WHAT IS BEING ASKED> Pull every line with the word "Lora" out of the entries below.

Records from a data source>

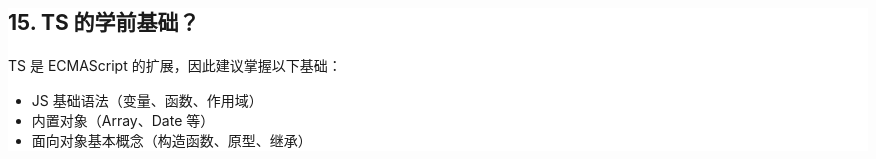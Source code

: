 
## 15. TS 的学前基础？

TS 是 ECMAScript 的扩展，因此建议掌握以下基础：

* JS 基础语法（变量、函数、作用域）
* 内置对象（Array、Date 等）
* 面向对象基本概念（构造函数、原型、继承）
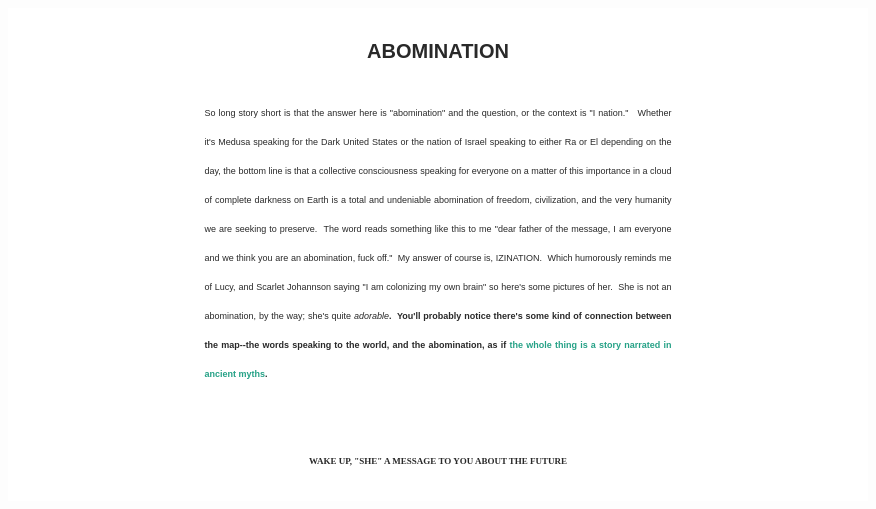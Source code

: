<div style="color: rgb(41, 41, 41); font-family: Lora, serif; font-size: 20px; text-align: center;">&nbsp;</div>
<div style="color: rgb(41, 41, 41); font-family: Lora, serif; font-size: 20px; text-align: center;"><b><span style='font-family: "arial black", sans-serif;'>ABOMINATION</span></b></div>
<div style="color: rgb(41, 41, 41); font-family: Lora, serif; font-size: 20px; text-align: center;"><b><span style='font-family: "arial black", sans-serif;'><br />
</span></b></div>
<div style="color: rgb(41, 41, 41); font-family: Lora, serif; font-size: 20px; text-align: center;"><center>
<div style="text-align: justify; width: 467px;">
<div><span style='font-family: "arial black", sans-serif; font-size: xx-small;'>So long story short is that the answer here is &quot;abomination&quot; and the question, or the context is &quot;I nation.&quot; &nbsp; Whether it's Medusa speaking for the Dark United States or the nation of Israel speaking to either Ra or El depending on the day, the bottom line is that a collective consciousness speaking for everyone on a matter of this importance in a cloud of complete darkness on Earth is a total and undeniable abomination of freedom, civilization, and the very humanity we are seeking to preserve. &nbsp;</span><span style="font-size: xx-small;"><span style="font-family: arial, helvetica, sans-serif;">The word reads something like this to me &quot;dear father of the message, I am everyone and we think you are an abomination, fuck off.&quot; &nbsp;My answer of course is, IZINATION.&nbsp; Which humorously reminds me of Lucy, and Scarlet&nbsp;Johannson saying &quot;I am colonizing my own brain&quot; so here's some pictures of her.&nbsp; She is not an abomination, by the way; she's quite&nbsp;</span><em><span style='font-family: "arial black", sans-serif;'>adorable</span></em><span style="font-family: arial, helvetica, sans-serif;"><strong>.&nbsp; You'll probably notice there's some kind of connection between the map--the words speaking to the world, and the abomination, as if&nbsp;<a href="http://bit.ly/2gU4ryG" rel="noopener" target="_blank" style="background: transparent; color: rgb(37, 161, 134); cursor: pointer; text-decoration-line: none;">the whole thing is a story narrated in ancient myths</a>.</strong></span></span></div>
<div><span style="font-size: xx-small;"><span style="font-family: arial, helvetica, sans-serif;"><strong><br />
</strong></span></span></div>
<div style="text-align: center;"><a data-saferedirecturl="https://www.google.com/url?hl=en&amp;q=http://4.bp.blogspot.com/-vqT_wbsmPlA/WawS-Gphf1I/AAAAAAAAFew/0HtB4GPN-_MsnRxknkr0WdbhgwKtTRtbACK4BGAYYCw/s1600/image-771565.png&amp;source=gmail&amp;ust=1505066719726000&amp;usg=AFQjCNFe1pv_l8rJlGJw43ZV_Z1a2J35pQ" href="http://bit.ly/2zRu6QD" target="_blank" style="background: transparent; color: rgb(17, 85, 204); cursor: pointer; text-decoration-line: none; font-family: arial, sans-serif; font-size: 13px;"><img alt="" border="0" id="m_-2406931458228765498m_7062753601417727326gmail-m_258112447631369337m_2341308960067590409m_4521999671932699583gmail-m_-6182954198820330264gmail-m_521289457461777515m_1359743985997052155m_2062399313490225364m_7360525420591546646gmail-m_8529246844601195244m_9215003909091997886gmail-BLOGGER_PHOTO_ID_6461560423515782994" src="../../irmax_files/image-771565.png" width="162" style="border: 0px; max-width: 100%; height: auto;" /></a><span style="font-family: arial, sans-serif; font-size: 13px;">&nbsp;</span><strong style="font-family: arial, sans-serif; font-size: 13px;"><a data-saferedirecturl="https://www.google.com/url?hl=en&amp;q=http://4.bp.blogspot.com/-EE8GWxznU_w/WawS-ZeYUlI/AAAAAAAAFe4/SgASHrNhC18xgHo6-TqZVFlpmi9tanNpgCK4BGAYYCw/s1600/image-772633.png&amp;source=gmail&amp;ust=1505066719727000&amp;usg=AFQjCNGxgtz0Lh8jRFQwV1q5OfVOLdi18A" href="http://bit.ly/2zRua2P" target="_blank" style="background: transparent; color: rgb(17, 85, 204); cursor: pointer; text-decoration-line: none;"><img alt="" border="0" id="m_-2406931458228765498m_7062753601417727326gmail-m_258112447631369337m_2341308960067590409m_4521999671932699583gmail-m_-6182954198820330264gmail-m_521289457461777515m_1359743985997052155m_2062399313490225364m_7360525420591546646gmail-m_8529246844601195244m_9215003909091997886gmail-BLOGGER_PHOTO_ID_6461560428569317970" src="../../irmax_files/image-772633.png" width="149" style="border: 0px; max-width: 100%; height: auto;" /></a></strong><a data-saferedirecturl="https://www.google.com/url?hl=en&amp;q=http://1.bp.blogspot.com/-GjR0_q5aPac/WawS-re0swI/AAAAAAAAFfA/njzZfrwafSAJPy4wHmNj4be9WBNh5Ys5QCK4BGAYYCw/s1600/image-773619.png&amp;source=gmail&amp;ust=1505066719727000&amp;usg=AFQjCNHguVrTNInflgVdtI23JiC2YuyxeA" href="http://bit.ly/2yxLxkP" target="_blank" style="background: transparent; color: rgb(17, 85, 204); cursor: pointer; text-decoration-line: none; font-family: arial, sans-serif; font-size: 13px;"><img alt="" border="0" id="m_-2406931458228765498m_7062753601417727326gmail-m_258112447631369337m_2341308960067590409m_4521999671932699583gmail-m_-6182954198820330264gmail-m_521289457461777515m_1359743985997052155m_2062399313490225364m_7360525420591546646gmail-m_8529246844601195244m_9215003909091997886gmail-BLOGGER_PHOTO_ID_6461560433403015938" src="../../irmax_files/image-773619.png" width="320" style="border: 0px; max-width: 100%; height: auto;" /></a></div>
<div style="text-align: center;"><b><span style="font-size: xx-small;">WAKE UP, &quot;SHE&quot; A MESSAGE TO YOU ABOUT THE FUTURE</span></b></div>
<div style="text-align: center;">&nbsp;</div>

COMPLETED EXERCISE>
:<div style="color: rgb(41, 41, 41); font-family: Lora, serif; font-size: 20px; text-align: center;">&nbsp;</div>
<div style="color: rgb(41, 41, 41); font-family: Lora, serif; font-size: 20px; text-align: center;"><b><span style='font-family: "arial black", sans-serif;'>ABOMINATION</span></b></div>
<div style="color: rgb(41, 41, 41); font-family: Lora, serif; font-size: 20px; text-align: center;"><b><span style='font-family: "arial black", sans-serif;'><br />
<div style="color: rgb(41, 41, 41); font-family: Lora, serif; font-size: 20px; text-align: center;"><center>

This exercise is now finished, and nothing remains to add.